Neural networks in non-metric spaces
Luca Galimberti
TL;DR
The paper broadens neural network theory to input spaces that are non-metric, by embedding quasi-Polish spaces into a separable Hilbert space and composing infinite-dimensional networks with a data-embedding map $F$. It proves universal approximation for scalar and vector-valued targets, including locally convex and general topological vector spaces, and shows how to obtain finite-parameter, practically trainable architectures through projections and truncations. It also extends the framework to targets that are quasi-Polish themselves, using a finite-range projection to map back into the target space, at the cost of Borel measurability.

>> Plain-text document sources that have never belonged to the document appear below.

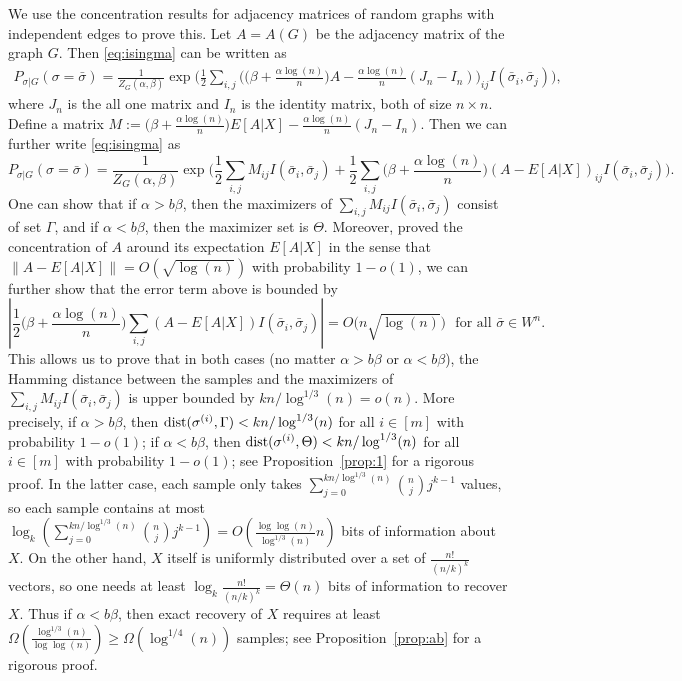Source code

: \documentclass{article}
\begin{document}
We use the concentration results for adjacency matrices of random graphs with independent edges to prove this. Let $A=A(G)$ be the adjacency matrix of the graph $G$. Then \eqref{eq:isingma} can be written as
\begin{align*}
 P_{\sigma|G}(\sigma=\bar{\sigma})  
=  \frac{1}{Z_G(\alpha,\beta)}
\exp\Big( \frac{1}{2} \sum_{i,j}\Big( \big(\beta+\frac{\alpha\log(n)}{n} \big) A
-\frac{\alpha\log(n)}{n} (J_n-I_n) \Big)_{ij} I(\bar{\sigma}_i,\bar{\sigma}_j) 
\Big)  ,
\end{align*}
where $J_n$ is the all one matrix and $I_n$ is the identity matrix, both of size $n\times n$.
Define a matrix
$
M:= \big(\beta+\frac{\alpha\log(n)}{n} \big) E[A|X]
-\frac{\alpha\log(n)}{n} (J_n-I_n).
$
Then we can further write \eqref{eq:isingma}
as
$$
P_{\sigma|G}(\sigma=\bar{\sigma})
= \frac{1}{Z_G(\alpha,\beta)}
\exp\Big( \frac{1}{2} \sum_{i,j} M_{ij} I(\bar{\sigma}_i, \bar{\sigma}_j) + \frac{1}{2} \sum_{i,j}\big(\beta+\frac{\alpha\log(n)}{n} \big)  (A-E[A|X])_{ij} I(\bar{\sigma}_i, \bar{\sigma}_j) 
\Big)  .
$$
One can show that if $\alpha>b\beta$, then the maximizers of $\sum_{i,j} M_{ij} I(\bar{\sigma}_i, \bar{\sigma}_j)$ consist of set $\Gamma$, and if $\alpha<b\beta$, then the maximizer set is $\Theta$.
Moreover, \cite{Hajek16} proved the concentration of $A$ around its expectation $E[A|X]$ in the sense that
$\|A-E[A|X]\| = O(\sqrt{\log(n)})$ with probability $1-o(1)$, we can further show that the error term above is bounded by
$$
\left|\frac{1}{2} \big(\beta+\frac{\alpha\log(n)}{n} \big)\sum_{i,j} (A-E[A|X])
 I( \bar{\sigma}_i, \bar{\sigma}_j) \right| = O \big( n \sqrt{\log(n)} \big)
  \text{~~for all~} \bar{\sigma}\in W^n  .
$$
This allows us to prove that in both cases (no matter $\alpha>b\beta$ or $\alpha<b\beta$), the Hamming distance between the samples and the maximizers of $\sum_{i,j}  M_{ij}I(\bar{\sigma}_i, \bar{\sigma}_j)$ is upper bounded by $kn/\log^{1/3}(n)=o(n)$.
More precisely, if $\alpha>b\beta$, then $\operatorname{dist}(\sigma^{(i)},\Gamma )< kn/\log^{1/3}(n)$ for all $i\in[m]$ with probability $1-o(1)$; if $\alpha<b\beta$, then $\operatorname{dist}(\sigma^{(i)}, \Theta)< kn/\log^{1/3}(n)$ for all $i\in[m]$ with probability $1-o(1)$; see Proposition~\ref{prop:1} for a rigorous proof.
In the latter case, each sample only takes $\sum_{j=0}^{kn/\log^{1/3}(n)}\binom{n}{j}j^{k-1}$ values, so each sample contains at most $\log_k(\sum_{j=0}^{kn/\log^{1/3}(n)}\binom{n}{j}j^{k-1})=O(\frac{\log\log(n)}{\log^{1/3}(n)} n)$ bits of information about $X$. On the other hand, $X$ itself is uniformly distributed over a set of $\frac{n!}{(n/k)^k}$ vectors, so one needs at least $\log_k\frac{n!}{(n/k)^k}=\Theta(n)$ bits of information to recover $X$. Thus if $\alpha<b\beta$, then exact recovery of $X$ requires at least $\Omega(\frac{\log^{1/3}(n)}{\log\log(n)})\ge \Omega(\log^{1/4}(n))$ samples; see Proposition~\ref{prop:ab} for a rigorous proof.
\end{document}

A key obstruction result justifies the necessity of the quasi-Polish setting for achieving expressive, stable, and implementable infinite-dimensional approximators. Collectively, the work provides a rigorous foundation for learning with functional inputs and broadens the applicability of neural operators to a wide class of infinite-dimensional spaces.
Abstract
Leveraging the infinite dimensional neural network architecture we proposed in arXiv:2109.13512v4 and which can process inputs from Fréchet spaces, and using the universal approximation property shown therein, we now largely extend the scope of this architecture by proving several universal approximation theorems for a vast class of input and output spaces. More precisely, the input space $\mathfrak X$ is allowed to be a general topological space satisfying only a mild condition ("quasi-Polish"), and the output space can be either another quasi-Polish space $\mathfrak Y$ or a topological vector space $E$. Similarly to arXiv:2109.13512v4, we show furthermore that our neural network architectures can be projected down to "finite dimensional" subspaces with any desirable accuracy, thus obtaining approximating networks that are easy to implement and allow for fast computation and fitting. The resulting neural network architecture is therefore applicable for prediction tasks based on functional data. To the best of our knowledge, this is the first result which deals with such a wide class of input/output spaces and simultaneously guarantees the numerical feasibility of the ensuing architectures. Finally, we prove an obstruction result which indicates that the category of quasi-Polish spaces is in a certain sense the correct category to work with if one aims at constructing approximating architectures on infinite-dimensional spaces $\mathfrak X$ which, at the same time, have sufficient expressive power to approximate continuous functions on $\mathfrak X$, are specified by a finite number of parameters only and are "stable" with respect to these parameters.